◆ Work instruction
Would you transcribe the records below exactly, omitting every picture?

* * * * * * * * *

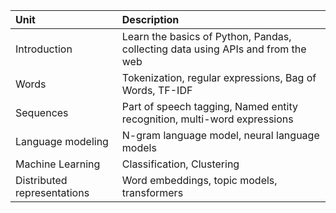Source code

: |Unit | Description|
|:----|:-----------|
|Introduction | Learn the basics of Python, Pandas, collecting data using APIs and from the web |
|Words | Tokenization, regular expressions, Bag of Words, TF-IDF |
|Sequences | Part of speech tagging, Named entity recognition, multi-word expressions |
|Language modeling | N-gram language model, neural language models |
|Machine Learning | Classification, Clustering |
|Distributed representations | Word embeddings, topic models, transformers |
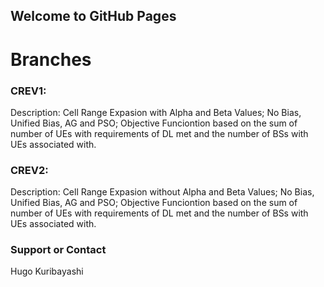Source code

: ## Welcome to GitHub Pages



# Branches

### CREV1: 

Description: Cell Range Expasion with Alpha and Beta Values; No Bias, Unified Bias, AG and PSO; Objective Funciontion based on the sum of number of UEs with requirements of DL met and the number of BSs with UEs associated with.

### CREV2: 

Description: Cell Range Expasion without Alpha and Beta Values; No Bias, Unified Bias, AG and PSO; Objective Funciontion based on the sum of number of UEs with requirements of DL met and the number of BSs with UEs associated with.


### Support or Contact

Hugo Kuribayashi
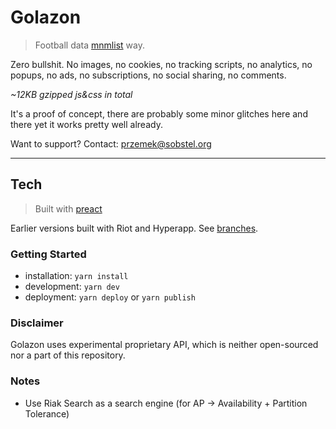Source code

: # Golazon
> Football data [mnmlist](http://mnmlist.com/w/) way.

Zero bullshit. No images, no cookies, no tracking scripts, no analytics,
no popups, no ads, no subscriptions, no social sharing, no comments.

*~12KB gzipped js&css in total*

It's a proof of concept, there are probably some minor glitches here and there
yet it works pretty well already.

Want to support? Contact: przemek@sobstel.org

------------

## Tech
> Built with [preact](https://github.com/developit/preact)

Earlier versions built with Riot and Hyperapp.
See [branches](https://github.com/sobstel/golazon/branches).

### Getting Started

* installation: `yarn install`
* development: `yarn dev`
* deployment: `yarn deploy` or `yarn publish`

### Disclaimer

Golazon uses experimental proprietary API, which is neither open-sourced
nor a part of this repository.

### Notes

* Use Riak Search as a search engine (for AP -> Availability + Partition Tolerance)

* * * * * * * * *

◆ Completed exercise
Source code

: |Unit | Description|
|:----|:-----------|
|Introduction | Learn the basics of Python, Pandas, collecting data using APIs and from the web |
|Words | Tokenization, regular expressions, Bag of Words, TF-IDF |
|Sequences | Part of speech tagging, Named entity recognition, multi-word expressions |
|Language modeling | N-gram language model, neural language models |
|Machine Learning | Classification, Clustering |
|Distributed representations | Word embeddings, topic models, transformers |
Source code

: ## Welcome to GitHub Pages



# Branches

### CREV1: 

Description: Cell Range Expasion with Alpha and Beta Values; No Bias, Unified Bias, AG and PSO; Objective Funciontion based on the sum of number of UEs with requirements of DL met and the number of BSs with UEs associated with.

### CREV2: 

Description: Cell Range Expasion without Alpha and Beta Values; No Bias, Unified Bias, AG and PSO; Objective Funciontion based on the sum of number of UEs with requirements of DL met and the number of BSs with UEs associated with.


### Support or Contact

Hugo Kuribayashi
Source code

: # Golazon
> Football data [mnmlist](http://mnmlist.com/w/) way.

Zero bullshit. No images, no cookies, no tracking scripts, no analytics,
no popups, no ads, no subscriptions, no social sharing, no comments.

*~12KB gzipped js&css in total*

It's a proof of concept, there are probably some minor glitches here and there
yet it works pretty well already.

Want to support? Contact: przemek@sobstel.org

------------

## Tech
> Built with [preact](https://github.com/developit/preact)

Earlier versions built with Riot and Hyperapp.
See [branches](https://github.com/sobstel/golazon/branches).

### Getting Started

* installation: `yarn install`
* development: `yarn dev`
* deployment: `yarn deploy` or `yarn publish`

### Disclaimer

Golazon uses experimental proprietary API, which is neither open-sourced
nor a part of this repository.

### Notes

* Use Riak Search as a search engine (for AP -> Availability + Partition Tolerance)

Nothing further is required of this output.